The literary essay is having, as they say, a moment. Here at KR, the number of nonfiction submissions we receive each year has been steadily on the rise, and I suspect that other journals would report the same. Within that increasingly large pool of submissions, we’re also seeing a trend toward formal adventurousness, with many essayists shrugging off linear structures to play around with associative leaping, lyricism, and lists.
These approaches don’t always yield solid results. Often, a collection of discrete vignettes will fail to ultimately cohere, reading more like a fog of ideas and memories than a fully realized nonfiction piece. However potent the individual scenes or musings might be, they don’t necessarily, at the end of the day, add up to a cohesive whole.
This is why we’re so excited to be publishing Derek Mong’s “Ten New Ways to Read Ronald Johnson’s Radi os,” which demonstrates that this type of structural experimentation in nonfiction, in the right hands and with the right material, can also produce a great essay. Written in list form, the piece offers a well-developed portrait of the history, context, and contemporary relevance of Johnson’s book. Radi os, which was published in 1977, is an erasure of Milton’s Paradise Lost; Johnson crafted the book by taking the text of Paradise Lost and erasing lines, words, and letters to reveal skeletal poems underneath that took on new meanings of their own. Mong characterizes the form of erasure, resulting in only glimpses of the original work on the page, as “represent[ing] the after-image of reading, and the retention—spotty, subjective, slippery—that we carry from the last page.”

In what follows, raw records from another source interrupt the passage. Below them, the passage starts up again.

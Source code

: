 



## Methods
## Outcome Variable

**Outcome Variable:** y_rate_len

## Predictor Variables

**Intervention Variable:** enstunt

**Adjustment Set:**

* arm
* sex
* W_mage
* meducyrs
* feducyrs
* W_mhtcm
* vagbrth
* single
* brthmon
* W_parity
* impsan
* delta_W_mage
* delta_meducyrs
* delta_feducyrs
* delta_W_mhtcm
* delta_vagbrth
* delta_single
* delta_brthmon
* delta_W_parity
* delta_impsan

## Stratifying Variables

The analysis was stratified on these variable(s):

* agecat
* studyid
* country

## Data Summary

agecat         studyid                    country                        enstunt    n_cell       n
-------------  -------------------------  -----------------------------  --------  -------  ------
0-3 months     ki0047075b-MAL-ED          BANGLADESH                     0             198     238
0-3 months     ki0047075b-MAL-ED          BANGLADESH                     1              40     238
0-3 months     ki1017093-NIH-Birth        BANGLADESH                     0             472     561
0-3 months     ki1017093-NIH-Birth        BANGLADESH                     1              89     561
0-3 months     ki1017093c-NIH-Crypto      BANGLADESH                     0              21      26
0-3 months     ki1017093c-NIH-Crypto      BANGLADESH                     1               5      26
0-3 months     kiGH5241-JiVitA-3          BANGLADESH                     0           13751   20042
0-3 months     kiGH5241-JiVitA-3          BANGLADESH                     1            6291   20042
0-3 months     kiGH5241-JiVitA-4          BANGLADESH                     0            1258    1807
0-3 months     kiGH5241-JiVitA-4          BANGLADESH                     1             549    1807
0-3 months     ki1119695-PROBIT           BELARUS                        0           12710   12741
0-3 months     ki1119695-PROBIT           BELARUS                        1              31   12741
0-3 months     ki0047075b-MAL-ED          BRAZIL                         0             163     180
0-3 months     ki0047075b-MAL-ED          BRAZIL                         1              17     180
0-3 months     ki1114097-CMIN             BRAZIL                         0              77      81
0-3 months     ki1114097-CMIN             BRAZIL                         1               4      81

Mong’s approach to reading the book is panoramic, engaging with the work’s semantic content, physical layout and design, and relationship to science (quantum physics, non-linear time), fads (speed-reading) and cultural context (the emergence of San Francisco as center of gay life). Mong also discusses other poets’ spinoffs of Paradise Lost, and informs us that Radi os itself was inspired by another erasure (a Baroque composition by Lucas Foss, excised from a work of Handel’s). The extent of Mong’s analysis transports the essay from an impressionistic reading journal to a substantive look at a literary tradition and its exemplars. Though comprising a series of individual explicative flashes, the essay contains a clear throughline and builds to an argument, positing Radi os as a uniquely American project.

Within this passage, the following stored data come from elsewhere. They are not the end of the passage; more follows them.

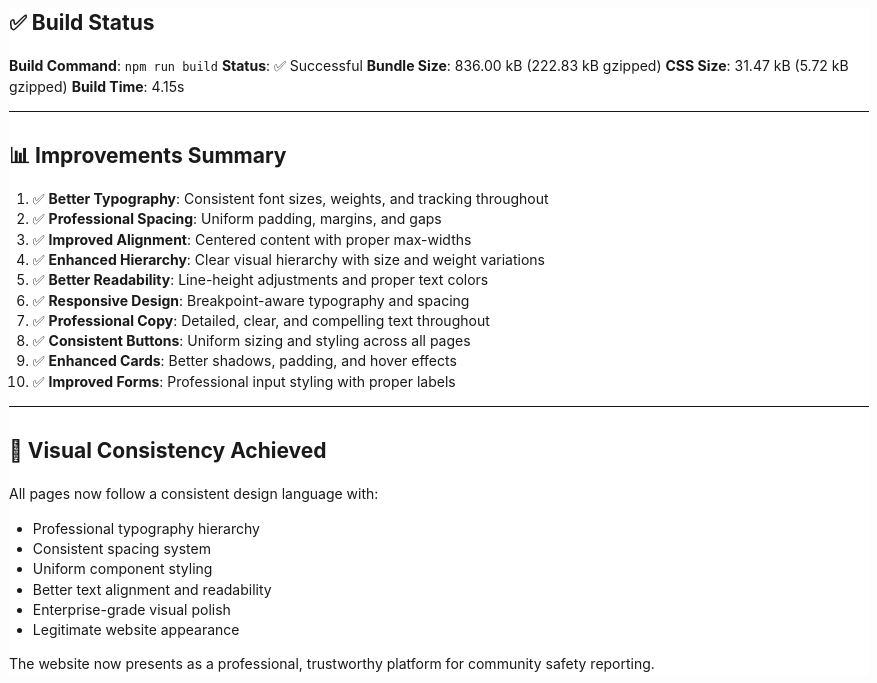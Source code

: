 
## ✅ Build Status

**Build Command**: `npm run build`
**Status**: ✅ Successful
**Bundle Size**: 836.00 kB (222.83 kB gzipped)
**CSS Size**: 31.47 kB (5.72 kB gzipped)
**Build Time**: 4.15s

---

## 📊 Improvements Summary

1. ✅ **Better Typography**: Consistent font sizes, weights, and tracking throughout
2. ✅ **Professional Spacing**: Uniform padding, margins, and gaps
3. ✅ **Improved Alignment**: Centered content with proper max-widths
4. ✅ **Enhanced Hierarchy**: Clear visual hierarchy with size and weight variations
5. ✅ **Better Readability**: Line-height adjustments and proper text colors
6. ✅ **Responsive Design**: Breakpoint-aware typography and spacing
7. ✅ **Professional Copy**: Detailed, clear, and compelling text throughout
8. ✅ **Consistent Buttons**: Uniform sizing and styling across all pages
9. ✅ **Enhanced Cards**: Better shadows, padding, and hover effects
10. ✅ **Improved Forms**: Professional input styling with proper labels

---

## 🎨 Visual Consistency Achieved

All pages now follow a consistent design language with:
- Professional typography hierarchy
- Consistent spacing system
- Uniform component styling
- Better text alignment and readability
- Enterprise-grade visual polish
- Legitimate website appearance

The website now presents as a professional, trustworthy platform for community safety reporting.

This is an interesting cultural moment to look at erasures in the context of American traditions. Contemporary poets whose work examines the national security state and its resultant human rights abuses might probe the relationship between poetic erasure and state-mandated redaction of information. I am thinking here of Philip Metres, Solmaz Sharif, and others—for example, the title of Metres’s most recent book, Sand Opera, is an erasure of the phrase standard operating procedure. (For an extended discussion of post-9/11 detention and access to information, head over to Kenyon Review Online, where we’ve just published a conversation on issues of censorship and restrictions on texts in the Detainee Library at Guantánamo.) Although these modern-day engagements with the erasure and redaction are starkly different from Johnson’s project, Mong’s brief history of erasures provides a useful grounding for thinking about what this poetic technique signifies now, and what it might signify in years to come.